Numerator: SNAP Shoppers Curb Refrigerated Items, Seafood, Meat Purchases As Benefit Boosts Expire

Numerator's SNAP Trip Tracker details how SNAP recipients have changed their shopping habits in the past several weeks following the expiration of Emergency Allotment benefits.
Zachary Russell
Associate Editor
Zachary Russell profile picture

Continuing its research into SNAP recipients and their shopping habits, data firm Numerator has published its newest SNAP Trip Tracker to better understand consumer activity. 

While grocery trips where SNAP benefits are used tend to be larger than non-SNAP trips, the overall volume of SNAP trips, basket sizes and units per basket have all seen declines following the end of the Emergency Allotment program, which Numerator reported as having the potential to boost private label sales. 

With the COVID-19 pandemic-related extra benefits being phased out in Spring 2023, the average spend for a SNAP grocery trip declined by nearly $4 from $36.62 in January 2023 to $32.92 in April 2023. Comparatively, spend for all non-SNAP grocery trips declined by just over $1 in the same time period.
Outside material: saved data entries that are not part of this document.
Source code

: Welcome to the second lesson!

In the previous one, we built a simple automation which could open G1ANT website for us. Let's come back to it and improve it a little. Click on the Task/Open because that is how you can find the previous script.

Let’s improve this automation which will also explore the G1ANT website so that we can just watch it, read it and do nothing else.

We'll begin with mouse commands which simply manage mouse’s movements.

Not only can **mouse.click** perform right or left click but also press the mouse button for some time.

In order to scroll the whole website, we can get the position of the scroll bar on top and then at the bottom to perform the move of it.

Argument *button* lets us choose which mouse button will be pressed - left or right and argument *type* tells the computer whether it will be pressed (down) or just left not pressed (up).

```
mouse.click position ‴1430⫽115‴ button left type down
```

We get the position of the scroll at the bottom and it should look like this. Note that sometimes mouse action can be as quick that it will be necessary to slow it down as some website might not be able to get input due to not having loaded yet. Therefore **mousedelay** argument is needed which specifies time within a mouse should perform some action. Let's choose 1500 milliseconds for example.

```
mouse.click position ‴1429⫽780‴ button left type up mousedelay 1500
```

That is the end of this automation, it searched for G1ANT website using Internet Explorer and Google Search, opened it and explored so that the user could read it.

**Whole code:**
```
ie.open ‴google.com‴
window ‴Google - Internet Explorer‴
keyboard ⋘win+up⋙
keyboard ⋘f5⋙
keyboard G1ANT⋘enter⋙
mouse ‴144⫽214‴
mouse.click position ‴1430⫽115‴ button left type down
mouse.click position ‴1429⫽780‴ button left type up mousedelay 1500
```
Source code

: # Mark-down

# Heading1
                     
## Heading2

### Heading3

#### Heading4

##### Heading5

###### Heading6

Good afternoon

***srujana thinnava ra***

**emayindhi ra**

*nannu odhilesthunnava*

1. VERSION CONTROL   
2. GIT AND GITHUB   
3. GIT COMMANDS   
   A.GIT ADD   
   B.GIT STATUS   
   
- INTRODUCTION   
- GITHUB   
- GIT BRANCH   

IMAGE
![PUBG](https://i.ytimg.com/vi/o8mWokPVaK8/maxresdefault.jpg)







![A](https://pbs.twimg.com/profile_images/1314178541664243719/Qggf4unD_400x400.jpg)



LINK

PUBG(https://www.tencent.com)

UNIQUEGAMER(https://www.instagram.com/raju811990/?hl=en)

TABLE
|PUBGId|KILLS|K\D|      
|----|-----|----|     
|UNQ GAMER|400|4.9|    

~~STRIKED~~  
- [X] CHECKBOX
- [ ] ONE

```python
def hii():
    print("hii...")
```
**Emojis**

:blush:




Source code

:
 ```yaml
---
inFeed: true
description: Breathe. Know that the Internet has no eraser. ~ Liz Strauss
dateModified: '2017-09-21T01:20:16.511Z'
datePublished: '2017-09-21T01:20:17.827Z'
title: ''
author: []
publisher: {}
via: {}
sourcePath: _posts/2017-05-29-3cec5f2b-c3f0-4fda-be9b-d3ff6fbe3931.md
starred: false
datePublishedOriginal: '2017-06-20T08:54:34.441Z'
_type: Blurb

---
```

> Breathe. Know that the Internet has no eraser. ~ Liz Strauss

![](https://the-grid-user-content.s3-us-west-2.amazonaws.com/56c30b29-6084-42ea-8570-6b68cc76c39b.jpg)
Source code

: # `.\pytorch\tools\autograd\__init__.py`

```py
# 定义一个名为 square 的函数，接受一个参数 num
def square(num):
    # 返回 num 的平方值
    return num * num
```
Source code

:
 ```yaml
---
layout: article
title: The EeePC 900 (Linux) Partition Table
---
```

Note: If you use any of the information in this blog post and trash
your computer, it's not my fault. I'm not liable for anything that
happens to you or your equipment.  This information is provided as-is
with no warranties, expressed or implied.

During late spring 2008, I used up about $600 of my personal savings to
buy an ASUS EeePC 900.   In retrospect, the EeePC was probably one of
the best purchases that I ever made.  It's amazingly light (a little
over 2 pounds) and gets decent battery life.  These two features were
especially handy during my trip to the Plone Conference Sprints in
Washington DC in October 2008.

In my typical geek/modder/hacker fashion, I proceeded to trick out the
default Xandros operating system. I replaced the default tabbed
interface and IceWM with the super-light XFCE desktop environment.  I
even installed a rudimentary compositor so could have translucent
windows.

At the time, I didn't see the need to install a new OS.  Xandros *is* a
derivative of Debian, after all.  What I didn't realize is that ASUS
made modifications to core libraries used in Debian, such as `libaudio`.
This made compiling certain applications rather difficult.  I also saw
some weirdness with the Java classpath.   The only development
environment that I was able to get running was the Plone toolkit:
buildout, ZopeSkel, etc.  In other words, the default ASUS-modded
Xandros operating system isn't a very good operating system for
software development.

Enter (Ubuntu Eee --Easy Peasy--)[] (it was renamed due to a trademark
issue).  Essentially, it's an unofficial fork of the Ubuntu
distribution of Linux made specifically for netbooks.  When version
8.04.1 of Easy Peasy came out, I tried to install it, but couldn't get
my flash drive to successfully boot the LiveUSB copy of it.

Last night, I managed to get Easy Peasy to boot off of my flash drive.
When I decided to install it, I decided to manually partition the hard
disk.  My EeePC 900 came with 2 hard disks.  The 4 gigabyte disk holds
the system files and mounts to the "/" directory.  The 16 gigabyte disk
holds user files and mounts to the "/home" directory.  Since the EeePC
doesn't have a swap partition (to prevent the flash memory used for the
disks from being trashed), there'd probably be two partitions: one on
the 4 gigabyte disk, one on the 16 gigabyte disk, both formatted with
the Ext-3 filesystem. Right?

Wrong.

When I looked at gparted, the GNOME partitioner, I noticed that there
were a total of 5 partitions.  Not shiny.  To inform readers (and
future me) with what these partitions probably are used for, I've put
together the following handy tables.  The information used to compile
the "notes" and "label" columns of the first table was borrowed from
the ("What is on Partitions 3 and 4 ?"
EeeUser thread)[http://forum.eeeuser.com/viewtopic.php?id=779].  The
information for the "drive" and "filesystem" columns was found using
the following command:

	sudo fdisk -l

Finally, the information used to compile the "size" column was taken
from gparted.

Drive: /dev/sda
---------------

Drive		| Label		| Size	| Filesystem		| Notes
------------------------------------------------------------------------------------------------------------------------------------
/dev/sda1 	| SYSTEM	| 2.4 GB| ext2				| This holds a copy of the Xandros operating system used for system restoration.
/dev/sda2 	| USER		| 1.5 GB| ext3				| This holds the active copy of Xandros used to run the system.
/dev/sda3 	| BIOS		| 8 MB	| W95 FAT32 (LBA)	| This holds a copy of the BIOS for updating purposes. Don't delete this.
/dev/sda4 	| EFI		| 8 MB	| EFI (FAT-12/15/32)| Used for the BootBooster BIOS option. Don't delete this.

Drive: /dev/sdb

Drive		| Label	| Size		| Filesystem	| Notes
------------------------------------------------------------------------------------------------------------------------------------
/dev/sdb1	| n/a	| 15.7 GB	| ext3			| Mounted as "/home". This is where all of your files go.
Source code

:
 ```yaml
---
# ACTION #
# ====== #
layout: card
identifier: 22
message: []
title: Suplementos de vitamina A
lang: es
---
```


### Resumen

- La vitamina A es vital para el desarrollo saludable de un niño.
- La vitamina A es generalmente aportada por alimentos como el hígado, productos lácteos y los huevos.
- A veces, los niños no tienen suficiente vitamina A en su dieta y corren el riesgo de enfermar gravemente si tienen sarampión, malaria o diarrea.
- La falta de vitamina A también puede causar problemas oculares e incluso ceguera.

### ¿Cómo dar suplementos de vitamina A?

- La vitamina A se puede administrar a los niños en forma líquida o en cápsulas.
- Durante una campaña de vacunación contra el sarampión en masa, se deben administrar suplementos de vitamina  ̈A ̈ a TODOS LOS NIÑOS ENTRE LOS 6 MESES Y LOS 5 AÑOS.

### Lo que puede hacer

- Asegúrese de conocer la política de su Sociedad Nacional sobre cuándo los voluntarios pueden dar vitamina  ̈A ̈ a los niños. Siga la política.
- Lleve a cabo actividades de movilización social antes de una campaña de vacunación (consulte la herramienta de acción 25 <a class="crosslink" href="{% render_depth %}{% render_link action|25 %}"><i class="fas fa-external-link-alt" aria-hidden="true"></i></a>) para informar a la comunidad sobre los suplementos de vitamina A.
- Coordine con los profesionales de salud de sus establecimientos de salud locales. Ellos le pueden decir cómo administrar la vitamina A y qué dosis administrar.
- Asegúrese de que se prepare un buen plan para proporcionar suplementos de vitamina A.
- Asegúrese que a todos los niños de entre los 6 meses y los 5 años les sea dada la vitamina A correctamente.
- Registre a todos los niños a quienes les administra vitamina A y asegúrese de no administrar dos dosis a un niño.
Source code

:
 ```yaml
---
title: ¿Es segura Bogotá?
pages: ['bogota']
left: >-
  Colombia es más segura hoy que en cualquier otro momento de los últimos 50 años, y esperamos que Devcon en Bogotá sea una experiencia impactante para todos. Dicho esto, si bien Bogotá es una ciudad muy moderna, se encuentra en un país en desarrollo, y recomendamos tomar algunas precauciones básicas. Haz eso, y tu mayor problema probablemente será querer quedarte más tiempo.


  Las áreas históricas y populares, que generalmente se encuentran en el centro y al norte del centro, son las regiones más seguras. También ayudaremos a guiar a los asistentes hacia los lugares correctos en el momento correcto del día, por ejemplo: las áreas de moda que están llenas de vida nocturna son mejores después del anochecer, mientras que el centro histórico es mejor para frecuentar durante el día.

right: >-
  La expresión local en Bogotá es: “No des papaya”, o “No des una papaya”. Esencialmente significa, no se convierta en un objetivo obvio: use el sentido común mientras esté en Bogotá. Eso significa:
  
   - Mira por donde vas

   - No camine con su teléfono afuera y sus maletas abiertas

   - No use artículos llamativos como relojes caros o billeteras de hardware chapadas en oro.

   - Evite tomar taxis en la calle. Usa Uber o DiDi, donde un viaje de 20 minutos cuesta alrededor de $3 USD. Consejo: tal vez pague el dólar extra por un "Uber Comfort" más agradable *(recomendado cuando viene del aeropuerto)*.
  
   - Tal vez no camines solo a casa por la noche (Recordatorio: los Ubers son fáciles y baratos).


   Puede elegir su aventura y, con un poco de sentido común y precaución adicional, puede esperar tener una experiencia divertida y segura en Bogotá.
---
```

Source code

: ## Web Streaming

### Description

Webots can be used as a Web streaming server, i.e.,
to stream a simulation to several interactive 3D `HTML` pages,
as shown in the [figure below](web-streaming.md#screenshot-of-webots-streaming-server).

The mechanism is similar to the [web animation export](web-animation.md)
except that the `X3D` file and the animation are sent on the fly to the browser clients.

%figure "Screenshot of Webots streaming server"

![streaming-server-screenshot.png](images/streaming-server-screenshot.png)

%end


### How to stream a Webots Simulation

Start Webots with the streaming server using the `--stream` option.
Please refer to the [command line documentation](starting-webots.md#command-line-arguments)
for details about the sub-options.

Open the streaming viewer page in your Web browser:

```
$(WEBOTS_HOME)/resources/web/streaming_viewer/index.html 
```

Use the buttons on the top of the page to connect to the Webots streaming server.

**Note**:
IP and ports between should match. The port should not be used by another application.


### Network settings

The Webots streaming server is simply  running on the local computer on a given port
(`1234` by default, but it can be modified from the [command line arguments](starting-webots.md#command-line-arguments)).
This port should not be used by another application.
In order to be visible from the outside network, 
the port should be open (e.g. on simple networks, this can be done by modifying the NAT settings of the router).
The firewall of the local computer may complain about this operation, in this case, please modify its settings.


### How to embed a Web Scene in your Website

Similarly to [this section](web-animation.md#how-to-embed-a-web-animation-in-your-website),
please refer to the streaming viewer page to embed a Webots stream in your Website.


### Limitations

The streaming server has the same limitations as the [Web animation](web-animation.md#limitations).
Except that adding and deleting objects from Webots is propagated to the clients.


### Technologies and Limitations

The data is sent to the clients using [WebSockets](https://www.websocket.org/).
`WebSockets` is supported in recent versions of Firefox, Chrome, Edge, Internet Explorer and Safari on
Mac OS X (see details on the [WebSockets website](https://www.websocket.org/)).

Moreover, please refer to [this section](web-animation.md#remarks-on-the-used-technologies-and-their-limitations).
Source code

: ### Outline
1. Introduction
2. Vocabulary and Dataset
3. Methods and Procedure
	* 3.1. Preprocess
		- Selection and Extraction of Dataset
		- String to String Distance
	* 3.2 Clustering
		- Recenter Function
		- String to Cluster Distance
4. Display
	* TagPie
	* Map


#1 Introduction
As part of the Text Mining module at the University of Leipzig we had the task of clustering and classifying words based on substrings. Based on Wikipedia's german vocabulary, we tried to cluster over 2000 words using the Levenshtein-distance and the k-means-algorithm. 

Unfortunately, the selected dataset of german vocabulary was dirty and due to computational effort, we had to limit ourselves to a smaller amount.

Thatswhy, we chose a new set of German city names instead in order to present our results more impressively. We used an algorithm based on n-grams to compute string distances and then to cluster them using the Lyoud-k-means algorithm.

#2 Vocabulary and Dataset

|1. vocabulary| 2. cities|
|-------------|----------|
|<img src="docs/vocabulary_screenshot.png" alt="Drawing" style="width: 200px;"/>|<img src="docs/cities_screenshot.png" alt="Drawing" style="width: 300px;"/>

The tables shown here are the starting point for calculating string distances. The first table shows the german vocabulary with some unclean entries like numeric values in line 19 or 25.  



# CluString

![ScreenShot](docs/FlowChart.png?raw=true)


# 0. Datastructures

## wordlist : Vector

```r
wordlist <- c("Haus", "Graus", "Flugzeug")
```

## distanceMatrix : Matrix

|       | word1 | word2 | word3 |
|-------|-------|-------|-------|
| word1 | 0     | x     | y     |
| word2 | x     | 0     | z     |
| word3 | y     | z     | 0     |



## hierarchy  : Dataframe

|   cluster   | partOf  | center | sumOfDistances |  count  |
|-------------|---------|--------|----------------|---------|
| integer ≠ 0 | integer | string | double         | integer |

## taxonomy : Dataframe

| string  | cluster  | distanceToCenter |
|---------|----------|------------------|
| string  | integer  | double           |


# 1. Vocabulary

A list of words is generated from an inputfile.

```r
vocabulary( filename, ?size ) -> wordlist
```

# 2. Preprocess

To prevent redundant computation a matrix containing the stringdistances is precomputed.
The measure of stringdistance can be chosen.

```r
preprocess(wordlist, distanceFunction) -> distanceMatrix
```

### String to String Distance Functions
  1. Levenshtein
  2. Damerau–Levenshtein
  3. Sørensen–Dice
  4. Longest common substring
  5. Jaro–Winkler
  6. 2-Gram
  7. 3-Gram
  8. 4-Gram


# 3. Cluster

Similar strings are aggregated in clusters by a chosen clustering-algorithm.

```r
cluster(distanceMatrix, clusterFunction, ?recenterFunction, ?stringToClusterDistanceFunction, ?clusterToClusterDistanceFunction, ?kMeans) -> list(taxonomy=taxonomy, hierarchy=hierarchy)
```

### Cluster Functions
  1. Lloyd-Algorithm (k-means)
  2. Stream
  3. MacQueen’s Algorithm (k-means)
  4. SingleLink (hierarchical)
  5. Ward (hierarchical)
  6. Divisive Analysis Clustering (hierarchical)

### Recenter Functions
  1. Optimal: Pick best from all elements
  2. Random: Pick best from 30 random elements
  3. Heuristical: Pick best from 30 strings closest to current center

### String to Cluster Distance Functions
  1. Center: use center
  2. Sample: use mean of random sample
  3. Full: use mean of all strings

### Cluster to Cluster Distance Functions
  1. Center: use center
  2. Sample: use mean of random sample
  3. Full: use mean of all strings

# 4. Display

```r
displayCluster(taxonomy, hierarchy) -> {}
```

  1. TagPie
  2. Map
From January to April 2023, the average number of items purchased on a SNAP grocery trip declined from 10 to 9.2, and spending per item dropped from $3.66 to $3.57.

To adjust for fewer dollars on their accounts, SNAP recipients are disproportionately dropping categories like refrigerated foods (19% less likely to buy in April 2023 vs April 2022), seafood & fish (18% less likely to buy), canned foods (13% less likely), breakfast foods (12% less likely) and meat (11% less likely). In April 2022, meat appeared in over a quarter (25.8%) of SNAP shoppers’ grocery baskets, compared to 22.9% in April 2023. 

Categories that have been least impacted by the decrease in SNAP dollars include beverages, pasta, dairy and produce. Beverages (non-alcoholic) were the least impacted category and appeared in 63.5% of SNAP shoppers' baskets in April 2023 (vs. 64% in April 2022), followed by snacks (37.2% vs. 40.4%), dairy (35.4% vs. 37.8%) and produce (34.4% vs. 36.6%).

Based in Chicago, Ill., Numerator combines first-party data from over 1 million U.S. households with advanced technology.